Transport planning is central to this. The vision of the transport strategy has three objectives: to reduce the need for travel; where travel is necessary, to encourage sustainable travel; and in doing so, create a low-carbon community which, due to low emissions and safe and attractive street scenes, encourages active travel over car use.
The variety of community facilities at the heart of Winterbourne Fields are intended to capture footfall to benefit the local businesses located there; a string of open spaces through the core, accompanied by public routes, encourages active travel, and existing public transport linkages are utilised and improved upon, with links established to surrounding villages and onto neighbouring towns with wider rail links.

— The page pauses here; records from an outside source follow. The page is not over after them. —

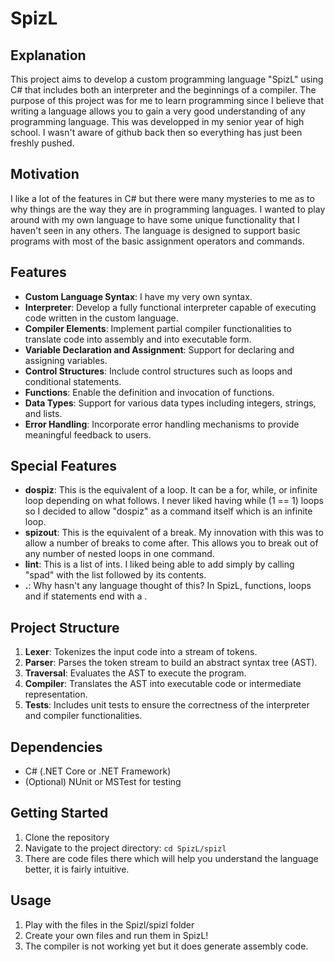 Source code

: # SpizL

## Explanation
This project aims to develop a custom programming language "SpizL" using C# that includes both an interpreter and the beginnings of a compiler. The purpose of this project was for me to learn programming since I believe that writing a language allows you to gain a very good understanding of any programming language. This was developped in my senior year of high school. I wasn't aware of github back then so everything has just been freshly pushed.

## Motivation
I like a lot of the features in C# but there were many mysteries to me as to why things are the way they are in programming languages. I wanted to play around with my own language to have some unique functionality that I haven't seen in any others. The language is designed to support basic programs with most of the basic assignment operators and commands. 

## Features
- **Custom Language Syntax**: I have my very own syntax.
- **Interpreter**: Develop a fully functional interpreter capable of executing code written in the custom language.
- **Compiler Elements**: Implement partial compiler functionalities to translate code into assembly and into executable form.
- **Variable Declaration and Assignment**: Support for declaring and assigning variables.
- **Control Structures**: Include control structures such as loops and conditional statements.
- **Functions**: Enable the definition and invocation of functions.
- **Data Types**: Support for various data types including integers, strings, and lists.
- **Error Handling**: Incorporate error handling mechanisms to provide meaningful feedback to users.


## Special Features
- **dospiz**: This is the equivalent of a loop. It can be a for, while, or infinite loop depending on what follows. I never liked having while (1 == 1) loops so I decided to allow "dospiz" as a command itself which is an infinite loop.
- **spizout**: This is the equivalent of a break. My innovation with this was to allow a number of breaks to come after. This allows you to break out of any number of nested loops in one command. 
- **lint**: This is a list of ints. I liked being able to add simply by calling "spad" with the list followed by its contents.
- **.**: Why hasn't any language thought of this? In SpizL, functions, loops and if statements end with a . 

## Project Structure
1. **Lexer**: Tokenizes the input code into a stream of tokens.
2. **Parser**: Parses the token stream to build an abstract syntax tree (AST).
3. **Traversal**: Evaluates the AST to execute the program.
4. **Compiler**: Translates the AST into executable code or intermediate representation.
5. **Tests**: Includes unit tests to ensure the correctness of the interpreter and compiler functionalities.

## Dependencies
- C# (.NET Core or .NET Framework)
- (Optional) NUnit or MSTest for testing

## Getting Started
1. Clone the repository
2. Navigate to the project directory: `cd SpizL/spizl`
3. There are code files there which will help you understand the language better, it is fairly intuitive.

## Usage
1. Play with the files in the Spizl/spizl folder
2. Create your own files and run them in SpizL!
3. The compiler is not working yet but it does generate assembly code.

The extent of on-site amenities aims to reduce the need to travel offsite: these include employment, a work hub, a village centre with retail and leisure facilities, a health centre and a primary school. The potential for a Bike Hub and e-bike and scooter hire are currently being explored and former roads are being adapted to provide safer walking routes and separate cycle paths.
A central public transport hub will link local services with a bus express service to Canterbury and Faversham. The hub is crucial to the success of the public transport strategy: the high-quality waiting location is in the vicinity of shops and cafés, which will encourage residents to choose the convenience of public transport over the private car.
Encouraging sustainable travel as the dominant mode choice will be implemented through a movement hierarchy which prioritises walking and cycling in relation to streetscapes, rights of way and efficient, direct routes.
Returning to Transport for New Homes’ report, the extent of car dependence on recent communities is disappointing because new communities have a unique opportunity to pioneer sustainable change: it is the ability to design a bespoke power infrastructure, for example, which enables Winterbourne Fields to incorporate an electric forecourt; and master planning an entire community provides the best opportunity to integrate a public transport hub within a village centre and connect it to new community-wide technologies.
The most sustainable communities are those with a holistic, creative and adaptive approach. Furthermore, the best opportunity to create a sustainable community is to select a site in a sustainable location: this must be the priority for future large-scale development.